> [WORK TO BE COMPLETED]:
Out of the material that follows, write out exactly the lines from the line with "- Projects: Purple" to the line with "at 120 characters)", both ends included, and no others.

*** Opening of DATASET RECORDS ***

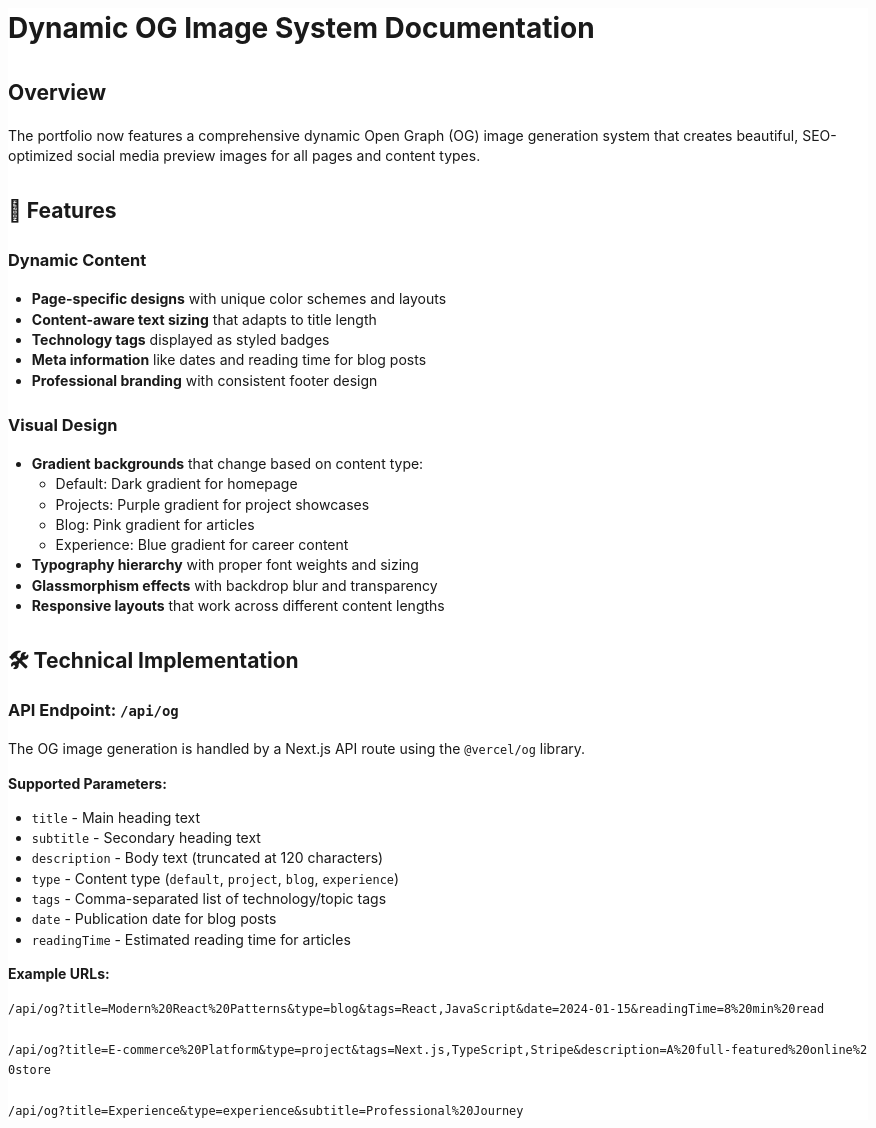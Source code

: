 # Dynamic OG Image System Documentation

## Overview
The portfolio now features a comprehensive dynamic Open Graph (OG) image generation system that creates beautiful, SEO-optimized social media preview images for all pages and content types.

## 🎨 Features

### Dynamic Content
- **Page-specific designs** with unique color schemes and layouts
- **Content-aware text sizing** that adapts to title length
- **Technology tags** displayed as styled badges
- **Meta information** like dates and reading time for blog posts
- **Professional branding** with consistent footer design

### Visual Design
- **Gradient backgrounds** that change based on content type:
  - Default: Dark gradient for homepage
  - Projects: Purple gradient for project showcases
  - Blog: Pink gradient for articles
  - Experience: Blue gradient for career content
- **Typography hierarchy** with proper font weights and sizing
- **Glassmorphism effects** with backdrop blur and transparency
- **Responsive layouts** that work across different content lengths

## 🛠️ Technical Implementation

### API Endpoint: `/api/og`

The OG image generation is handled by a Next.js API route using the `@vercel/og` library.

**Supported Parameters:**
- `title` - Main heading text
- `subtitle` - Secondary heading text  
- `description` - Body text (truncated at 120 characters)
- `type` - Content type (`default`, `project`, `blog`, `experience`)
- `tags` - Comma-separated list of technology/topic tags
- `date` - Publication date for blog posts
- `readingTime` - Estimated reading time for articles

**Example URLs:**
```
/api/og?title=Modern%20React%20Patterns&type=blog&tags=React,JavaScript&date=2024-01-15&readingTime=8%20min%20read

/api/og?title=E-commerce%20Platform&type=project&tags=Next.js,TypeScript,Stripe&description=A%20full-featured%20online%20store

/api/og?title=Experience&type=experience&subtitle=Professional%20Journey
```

*** Close of DATASET RECORDS ***

> [TASK RESPONSE]:
  - Projects: Purple gradient for project showcases
  - Blog: Pink gradient for articles
  - Experience: Blue gradient for career content
- **Typography hierarchy** with proper font weights and sizing
- **Glassmorphism effects** with backdrop blur and transparency
- **Responsive layouts** that work across different content lengths

## 🛠️ Technical Implementation

### API Endpoint: `/api/og`

The OG image generation is handled by a Next.js API route using the `@vercel/og` library.

**Supported Parameters:**
- `title` - Main heading text
- `subtitle` - Secondary heading text  
- `description` - Body text (truncated at 120 characters)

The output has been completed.